Tax foreclosures in Wayne County have been on the rise for more than more than a decade. Since 2003, the number of tax foreclosures has grown from fewer than 2000 to more than 75—with 62,000 in the city of Detroit alone. But the Wayne County Treasurer’s office and advocacy groups are holding hearings at Cobo Hall all this week to help residents owing back taxes avoid losing their homes.


Among the advocacy groups providing help at Cobo is the United Community Housing Coalition. Its director—Ted Philips—has been working with Wayne County since 2003 when the number of tax foreclosures in the county was 40 times smaller than it is today. He says calling the proceedings “hearings” can be a little confusing, since there are no judges or juries. They are more about making resources available for residents in economic distress.

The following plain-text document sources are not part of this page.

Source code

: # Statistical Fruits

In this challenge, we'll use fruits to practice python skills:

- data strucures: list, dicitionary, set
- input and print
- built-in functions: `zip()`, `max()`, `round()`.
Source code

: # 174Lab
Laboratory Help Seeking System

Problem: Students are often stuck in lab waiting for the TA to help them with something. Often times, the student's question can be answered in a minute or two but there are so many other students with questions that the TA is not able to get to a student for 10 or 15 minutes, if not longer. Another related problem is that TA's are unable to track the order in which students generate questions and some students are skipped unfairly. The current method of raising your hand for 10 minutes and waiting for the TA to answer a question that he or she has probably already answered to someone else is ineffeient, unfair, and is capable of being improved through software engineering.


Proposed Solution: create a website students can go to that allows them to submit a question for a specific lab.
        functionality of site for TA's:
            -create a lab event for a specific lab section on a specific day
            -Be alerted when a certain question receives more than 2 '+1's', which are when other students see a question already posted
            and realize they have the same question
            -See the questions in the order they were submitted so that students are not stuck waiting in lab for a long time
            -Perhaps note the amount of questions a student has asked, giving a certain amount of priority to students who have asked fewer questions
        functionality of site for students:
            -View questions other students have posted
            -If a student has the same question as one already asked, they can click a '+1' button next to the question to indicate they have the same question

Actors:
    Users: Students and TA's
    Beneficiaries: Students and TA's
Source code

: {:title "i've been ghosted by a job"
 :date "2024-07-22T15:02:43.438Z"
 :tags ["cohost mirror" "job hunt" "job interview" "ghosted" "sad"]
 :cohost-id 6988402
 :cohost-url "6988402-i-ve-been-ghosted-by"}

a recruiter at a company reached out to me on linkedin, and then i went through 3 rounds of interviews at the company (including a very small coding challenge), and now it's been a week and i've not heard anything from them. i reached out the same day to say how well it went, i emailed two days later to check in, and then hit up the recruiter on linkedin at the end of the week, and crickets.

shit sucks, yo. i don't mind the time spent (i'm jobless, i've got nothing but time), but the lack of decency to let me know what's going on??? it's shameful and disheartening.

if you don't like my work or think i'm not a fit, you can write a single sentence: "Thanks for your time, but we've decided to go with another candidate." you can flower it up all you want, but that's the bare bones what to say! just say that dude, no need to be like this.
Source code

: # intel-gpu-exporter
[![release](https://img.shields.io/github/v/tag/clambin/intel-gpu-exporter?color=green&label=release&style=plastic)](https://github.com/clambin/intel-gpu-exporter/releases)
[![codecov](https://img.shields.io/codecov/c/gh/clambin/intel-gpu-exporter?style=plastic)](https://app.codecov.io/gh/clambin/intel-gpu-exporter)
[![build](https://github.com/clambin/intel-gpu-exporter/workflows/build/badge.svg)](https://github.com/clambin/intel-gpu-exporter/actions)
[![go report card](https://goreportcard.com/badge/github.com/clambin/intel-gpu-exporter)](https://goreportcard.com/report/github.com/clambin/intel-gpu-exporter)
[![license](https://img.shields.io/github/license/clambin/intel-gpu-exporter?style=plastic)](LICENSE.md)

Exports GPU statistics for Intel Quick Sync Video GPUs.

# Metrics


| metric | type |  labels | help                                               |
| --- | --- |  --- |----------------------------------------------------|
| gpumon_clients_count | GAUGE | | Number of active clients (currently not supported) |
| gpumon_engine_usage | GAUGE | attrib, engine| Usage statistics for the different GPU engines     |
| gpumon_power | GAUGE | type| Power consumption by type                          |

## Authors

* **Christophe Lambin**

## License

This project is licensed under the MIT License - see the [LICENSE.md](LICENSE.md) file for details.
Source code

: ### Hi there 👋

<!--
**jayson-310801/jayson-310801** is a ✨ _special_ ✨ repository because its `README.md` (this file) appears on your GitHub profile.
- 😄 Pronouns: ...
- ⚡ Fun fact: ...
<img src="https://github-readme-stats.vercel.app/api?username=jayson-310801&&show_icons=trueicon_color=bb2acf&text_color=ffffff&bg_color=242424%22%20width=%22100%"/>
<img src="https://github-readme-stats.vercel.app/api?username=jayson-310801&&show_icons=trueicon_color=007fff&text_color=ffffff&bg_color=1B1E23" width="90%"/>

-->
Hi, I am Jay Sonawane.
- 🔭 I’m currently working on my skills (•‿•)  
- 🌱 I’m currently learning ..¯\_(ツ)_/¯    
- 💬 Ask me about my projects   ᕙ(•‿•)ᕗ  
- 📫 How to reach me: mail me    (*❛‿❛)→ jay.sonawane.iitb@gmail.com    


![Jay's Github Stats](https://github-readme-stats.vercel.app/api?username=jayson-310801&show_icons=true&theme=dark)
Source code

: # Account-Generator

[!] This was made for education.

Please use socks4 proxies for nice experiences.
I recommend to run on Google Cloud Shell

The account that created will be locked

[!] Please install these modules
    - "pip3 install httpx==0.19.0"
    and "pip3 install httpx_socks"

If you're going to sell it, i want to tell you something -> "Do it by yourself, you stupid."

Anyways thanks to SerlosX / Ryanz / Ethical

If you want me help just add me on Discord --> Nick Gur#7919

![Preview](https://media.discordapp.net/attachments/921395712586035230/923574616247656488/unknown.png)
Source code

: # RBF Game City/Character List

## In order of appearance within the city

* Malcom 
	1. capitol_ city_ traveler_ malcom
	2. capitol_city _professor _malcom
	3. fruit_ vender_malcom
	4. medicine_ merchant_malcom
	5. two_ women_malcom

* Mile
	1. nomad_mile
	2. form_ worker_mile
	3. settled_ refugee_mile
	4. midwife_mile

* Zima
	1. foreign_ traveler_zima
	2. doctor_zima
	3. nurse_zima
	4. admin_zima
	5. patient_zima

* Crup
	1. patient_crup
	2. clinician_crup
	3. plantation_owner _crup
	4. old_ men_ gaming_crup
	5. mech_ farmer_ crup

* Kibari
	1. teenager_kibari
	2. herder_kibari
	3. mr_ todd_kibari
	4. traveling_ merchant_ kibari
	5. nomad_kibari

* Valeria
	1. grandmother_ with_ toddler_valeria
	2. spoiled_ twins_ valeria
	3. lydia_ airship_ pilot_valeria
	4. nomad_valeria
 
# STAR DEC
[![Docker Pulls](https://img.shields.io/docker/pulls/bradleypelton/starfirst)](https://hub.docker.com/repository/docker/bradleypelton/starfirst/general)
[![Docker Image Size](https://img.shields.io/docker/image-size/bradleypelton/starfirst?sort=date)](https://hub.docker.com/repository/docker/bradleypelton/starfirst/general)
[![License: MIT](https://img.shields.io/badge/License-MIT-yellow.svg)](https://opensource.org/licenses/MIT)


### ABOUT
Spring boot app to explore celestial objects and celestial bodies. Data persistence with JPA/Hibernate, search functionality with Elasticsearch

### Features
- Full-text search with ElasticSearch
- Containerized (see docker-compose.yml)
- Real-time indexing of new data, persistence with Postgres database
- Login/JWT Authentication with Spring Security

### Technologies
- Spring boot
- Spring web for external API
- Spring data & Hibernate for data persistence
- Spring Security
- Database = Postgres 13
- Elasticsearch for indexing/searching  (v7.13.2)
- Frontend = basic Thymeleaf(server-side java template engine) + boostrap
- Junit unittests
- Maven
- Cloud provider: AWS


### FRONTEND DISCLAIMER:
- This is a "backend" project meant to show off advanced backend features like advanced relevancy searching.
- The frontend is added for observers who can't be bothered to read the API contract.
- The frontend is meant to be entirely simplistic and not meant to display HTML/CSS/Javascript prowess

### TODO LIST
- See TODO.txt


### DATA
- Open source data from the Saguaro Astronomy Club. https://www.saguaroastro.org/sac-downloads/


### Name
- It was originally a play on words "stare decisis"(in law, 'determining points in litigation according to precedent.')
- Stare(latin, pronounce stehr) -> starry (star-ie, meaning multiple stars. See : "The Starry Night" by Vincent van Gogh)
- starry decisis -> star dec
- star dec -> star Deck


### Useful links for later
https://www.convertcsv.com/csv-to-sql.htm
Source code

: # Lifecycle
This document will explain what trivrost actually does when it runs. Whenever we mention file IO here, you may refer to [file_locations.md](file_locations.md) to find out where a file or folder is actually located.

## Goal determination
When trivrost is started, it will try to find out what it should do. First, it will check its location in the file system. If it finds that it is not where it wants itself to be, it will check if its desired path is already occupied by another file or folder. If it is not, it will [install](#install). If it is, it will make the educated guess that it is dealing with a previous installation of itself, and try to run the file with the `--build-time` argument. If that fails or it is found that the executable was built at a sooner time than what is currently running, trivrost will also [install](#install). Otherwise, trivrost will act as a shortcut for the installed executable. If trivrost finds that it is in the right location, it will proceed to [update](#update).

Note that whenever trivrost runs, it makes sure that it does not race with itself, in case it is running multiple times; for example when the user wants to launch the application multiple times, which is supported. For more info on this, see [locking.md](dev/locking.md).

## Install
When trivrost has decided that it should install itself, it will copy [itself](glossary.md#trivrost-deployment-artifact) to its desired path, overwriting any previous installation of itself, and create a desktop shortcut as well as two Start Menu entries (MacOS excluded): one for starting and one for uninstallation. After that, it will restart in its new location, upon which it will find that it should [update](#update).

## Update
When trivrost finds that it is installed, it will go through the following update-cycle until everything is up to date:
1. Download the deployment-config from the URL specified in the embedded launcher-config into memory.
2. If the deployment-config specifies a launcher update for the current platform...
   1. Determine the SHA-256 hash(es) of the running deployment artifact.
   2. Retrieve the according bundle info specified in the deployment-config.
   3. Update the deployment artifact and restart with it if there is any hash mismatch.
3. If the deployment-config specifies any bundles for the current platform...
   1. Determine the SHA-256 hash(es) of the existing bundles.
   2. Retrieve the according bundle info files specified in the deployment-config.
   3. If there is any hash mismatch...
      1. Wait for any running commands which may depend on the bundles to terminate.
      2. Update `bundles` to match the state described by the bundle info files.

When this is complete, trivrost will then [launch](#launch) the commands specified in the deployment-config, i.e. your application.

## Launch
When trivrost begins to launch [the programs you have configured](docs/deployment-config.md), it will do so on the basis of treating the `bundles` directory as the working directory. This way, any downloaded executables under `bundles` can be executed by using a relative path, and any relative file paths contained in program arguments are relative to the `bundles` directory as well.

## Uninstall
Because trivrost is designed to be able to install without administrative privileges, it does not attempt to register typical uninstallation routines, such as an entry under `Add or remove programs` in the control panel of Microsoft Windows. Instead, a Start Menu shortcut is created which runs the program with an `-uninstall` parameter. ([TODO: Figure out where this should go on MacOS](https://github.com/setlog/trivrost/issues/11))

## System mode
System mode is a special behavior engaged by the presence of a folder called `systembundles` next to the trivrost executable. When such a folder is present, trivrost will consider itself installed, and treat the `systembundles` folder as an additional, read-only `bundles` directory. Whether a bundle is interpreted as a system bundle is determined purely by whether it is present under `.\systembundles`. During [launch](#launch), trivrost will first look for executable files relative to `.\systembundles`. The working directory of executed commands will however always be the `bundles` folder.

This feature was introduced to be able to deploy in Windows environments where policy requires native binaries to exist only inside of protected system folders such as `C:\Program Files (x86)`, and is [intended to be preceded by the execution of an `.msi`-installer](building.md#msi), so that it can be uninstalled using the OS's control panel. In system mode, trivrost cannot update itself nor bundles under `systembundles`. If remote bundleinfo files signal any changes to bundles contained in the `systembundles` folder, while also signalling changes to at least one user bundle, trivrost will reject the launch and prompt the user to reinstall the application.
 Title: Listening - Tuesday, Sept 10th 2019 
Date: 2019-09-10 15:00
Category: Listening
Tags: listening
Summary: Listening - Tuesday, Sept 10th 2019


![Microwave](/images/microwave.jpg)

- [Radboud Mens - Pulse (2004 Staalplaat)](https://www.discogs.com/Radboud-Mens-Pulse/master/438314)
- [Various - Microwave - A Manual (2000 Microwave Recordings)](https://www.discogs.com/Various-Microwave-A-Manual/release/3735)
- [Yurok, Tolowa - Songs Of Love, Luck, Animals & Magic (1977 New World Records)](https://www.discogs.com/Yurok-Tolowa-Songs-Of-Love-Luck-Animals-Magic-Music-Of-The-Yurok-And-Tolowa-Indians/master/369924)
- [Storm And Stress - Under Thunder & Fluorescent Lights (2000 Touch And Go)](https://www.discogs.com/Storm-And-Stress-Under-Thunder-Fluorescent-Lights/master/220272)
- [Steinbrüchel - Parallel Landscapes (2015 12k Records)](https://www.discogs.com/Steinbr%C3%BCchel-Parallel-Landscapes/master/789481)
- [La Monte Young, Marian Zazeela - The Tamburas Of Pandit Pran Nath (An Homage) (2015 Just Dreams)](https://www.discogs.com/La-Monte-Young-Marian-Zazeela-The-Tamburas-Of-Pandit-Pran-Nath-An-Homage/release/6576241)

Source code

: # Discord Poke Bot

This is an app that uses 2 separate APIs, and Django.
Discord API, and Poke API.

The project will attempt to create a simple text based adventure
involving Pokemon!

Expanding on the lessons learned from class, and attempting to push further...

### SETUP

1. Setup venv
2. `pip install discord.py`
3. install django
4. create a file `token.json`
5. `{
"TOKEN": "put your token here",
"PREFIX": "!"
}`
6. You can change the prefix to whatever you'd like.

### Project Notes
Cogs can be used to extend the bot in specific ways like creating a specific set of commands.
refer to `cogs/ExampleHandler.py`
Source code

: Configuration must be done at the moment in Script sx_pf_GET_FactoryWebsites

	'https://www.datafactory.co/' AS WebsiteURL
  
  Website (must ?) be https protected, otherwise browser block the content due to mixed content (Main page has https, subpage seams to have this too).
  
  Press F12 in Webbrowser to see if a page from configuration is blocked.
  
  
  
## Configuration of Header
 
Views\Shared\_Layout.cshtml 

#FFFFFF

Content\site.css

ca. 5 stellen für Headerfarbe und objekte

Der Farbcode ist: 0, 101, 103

“They can meet with the staff of the Treasurer,” Philips says. “And we will be there and a number of other advocacy organizations will be there to work with them to council them on what options they have and how they might get their home taken out of foreclosure and what they can do.”


"Property that is occupied usually is not destroyed and usually sells for more than property that is vacant when it goes to auction in the fall. So it’s in [Wayne County's] self-interest to keep them there. I think there’s a sincere concern about not displacing people, but even above and beyond that it’s in their self-interest.”

—Ted Philips, Director of the United Community Housing Coalition


People facing tax foreclosure received a yellow notice from the county notifying them about the show-cause hearings. One of the people seeking help at Cobo is Delano Baldwin. He’s trying to save the house his mother owned before she died. It’s on the east side of Detroit near 8 Mile. Baldwin says he’s taking advantage of the free legal advice available at Cobo to learn about the proper way to take ownership of the house.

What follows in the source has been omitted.